⁸⁹Zr-PET imaging of DNA double-strand breaks for the early monitoring of response following α- and β-particle radioimmunotherapy in a mouse model of pancreatic ductal adenocarcinoma

Sophie Poty^1✉, Komal Mandleywala¹, Edward O'Neill², James C. Knight^2,3, Bart Cornelissen², Jason S. Lewis^1,4,5,6✉

1. Department of Radiology, Memorial Sloan Kettering Cancer Center, NY, USA
2. CRUK/MRC Oxford Institute of Radiation Oncology, Department of Oncology, University of Oxford, Oxford, UK
3. School of Natural and Environmental Sciences, Newcastle University, Newcastle upon Tyne, UK
4. Radiochemistry and Molecular Imaging Probes Core, Memorial Sloan Kettering Cancer Center, New York, NY, USA
5. Weill Cornell Medical College, New York, NY, USA
6. Molecular Pharmacology Program, Memorial Sloan Kettering Cancer Center, New York, NY, USA

✉ Corresponding authors: Jason S. Lewis, Department of Radiology, 1275 York Avenue, Memorial Sloan Kettering Cancer Center, NY, 10065, USA; Email: lewisj2org. Sophie Poty, Department of Radiology, 1275 York Avenue, Memorial Sloan Kettering Cancer Center, NY, 10065, USA; Email: sophie.potyfr More

Abstract

Rationale: The evaluation of early treatment response is critical for patient prognosis and treatment planning. When the current methods rely on invasive protocols that evaluate the expression of DNA damage markers on patient biopsy samples, we aim to evaluate a non-invasive PET imaging approach to monitor the early expression of the phosphorylated histone γH2AX in the context of pancreatic cancer targeted radionuclide therapy. Pancreatic ductal adenocarcinoma has a poor patient prognosis due to the absence of curative treatment for patients with advanced disease. There is therefore a critical need for the fast clinical translation of new therapeutic options. In line with these observations, our group has been focusing on the development of radiotheranostic agents based on a fully human monoclonal antibody (5B1) with exceptional affinity for CA19.9, an antigen overexpressed in PDAC. Two on-going clinical trials resulted from these efforts, one with ⁸⁹Zr (diagnosis) and one with ¹⁷⁷Lu (β-particle therapy). More recently, we successfully developed and evaluated in PDAC mouse models a targeted α-therapy strategy with high clinical translation potential. We aim to expedite the clinical translation of the developed radioimmunotherapy approaches by investigating the early therapeutic response and effect of radiation therapy in a PDAC mouse model via PET imaging.

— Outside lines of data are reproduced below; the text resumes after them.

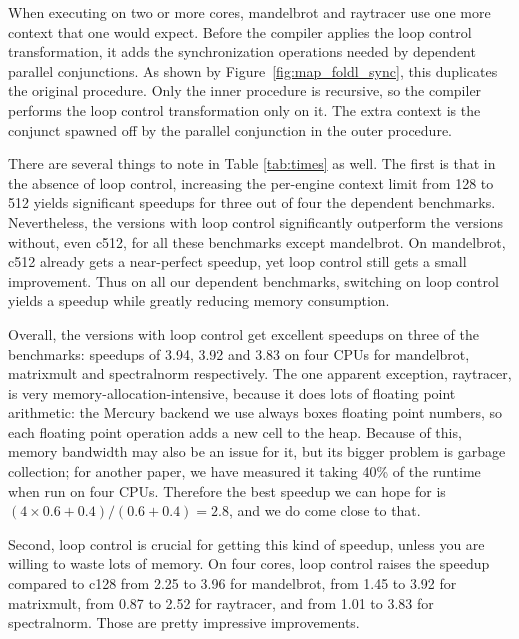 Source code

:When executing on two or more cores,
mandelbrot and raytracer use one more context that one would expect.
Before the compiler applies the loop control transformation,
it adds the synchronization operations
needed by dependent parallel conjunctions.
As shown by Figure\ \ref{fig:map_foldl_sync},
this duplicates the original procedure.
Only the inner procedure is recursive,
so the compiler performs the loop control transformation only on it.
The extra context is
the conjunct spawned off by the parallel conjunction in the outer procedure.

There are several things to note in Table \ref{tab:times} as well.
The first is that in the absence of loop control,
increasing the per-engine context limit from 128 to 512
yields significant speedups for three out of four the dependent benchmarks.
Nevertheless, the versions with loop control
significantly outperform the versions without, even c512,
for all these benchmarks except mandelbrot.
On mandelbrot, c512 already gets a near-perfect speedup,
yet loop control still gets a small improvement.
Thus on all our dependent benchmarks,
switching on loop control yields a speedup
while greatly reducing memory consumption.

Overall, the versions with loop control
get excellent speedups on three of the benchmarks:
speedups of 3.94, 3.92 and 3.83 on four CPUs
for mandelbrot, matrixmult and spectralnorm respectively.
The one apparent exception, raytracer,
is very memory-allocation-intensive,
because it does lots of floating point arithmetic:
the Mercury backend we use always boxes floating point numbers,
so each floating point operation adds a new cell to the heap.
Because of this, memory bandwidth may also be an issue for it,
but its bigger problem is garbage collection;
for another paper,
we have measured it taking 40\% of the runtime when run on four CPUs.
Therefore the best speedup we can hope for is
$(4 \times 0.6 + 0.4)/(0.6 + 0.4) = 2.8$,
and we do come close to that.

Second,
loop control is crucial for getting this kind of speedup,
unless you are willing to waste lots of memory.
On four cores, loop control raises the speedup compared to c128
from 2.25 to 3.96 for mandelbrot,
from 1.45 to 3.92 for matrixmult,
from 0.87 to 2.52 for raytracer,
and from 1.01 to 3.83 for spectralnorm.
Those are pretty impressive improvements.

Methods: Mice bearing BxPC3 tumor xenografts were treated with α- and β-particle pretargeted radioimmunotherapy (PRIT), external beam radiotherapy (EBRT), or sham-treated (vehicle). The phosphorylated histone γH2AX produced as a response to DNA double strand breaks was quantified with the PET radiotracer, [⁸⁹Zr]Zr-DFO-anti-γH2AX-TAT.

Results: PET imaging studies in BxPC3 PDAC mouse models demonstrated increased uptake of [⁸⁹Zr]Zr-DFO-anti-γH2AX-TAT (6.29 ± 0.15 %IA/g) following β-PRIT in BxPC3 PDAC xenografts as compared to the saline control group (4.58 ± 0.76 %IA/g) and EBRT control group (5.93 ± 0.76 %IA/g). Similarly, significantly higher uptake of [⁸⁹Zr]Zr-DFO-anti-γH2AX-TAT was observed in tumors of the ²²⁵Ac-PRIT and EBRT (10 Gy) cohorts (7.37 ± 1.23 and 6.80 ± 1.24 %IA/g, respectively) compared to the negative control cohort (5.08 ± 0.95 %IA/g). Ex vivo γH2AX immunohistochemistry and immunofluorescence analysis correlated with in vivo ⁸⁹Zr-anti-γH2AX PET/CT imaging with increased γH2AX positive cell and γH2AX foci per cell in the treated cohorts. When α-PRIT resulted in prolonged overall survival of treated animals (107.5 days) as compared to β-PRIT (73.0 days), no evidence of difference in [⁸⁹Zr]Zr-DFO-anti-γH2AX-TAT uptake at the tumor site was observed, highlighting that DNA damage is not the sole radiobiology paradigm and that off-targeted (bystander) effects should be considered.

Conclusions: PET imaging studies with [⁸⁹Zr]Zr-DFO-anti-γH2AX-TAT following α- and β-particle PRIT in a BxPC3 PDAC subcutaneous xenograft mouse model allowed the monitoring of tumor radiobiological response to treatment.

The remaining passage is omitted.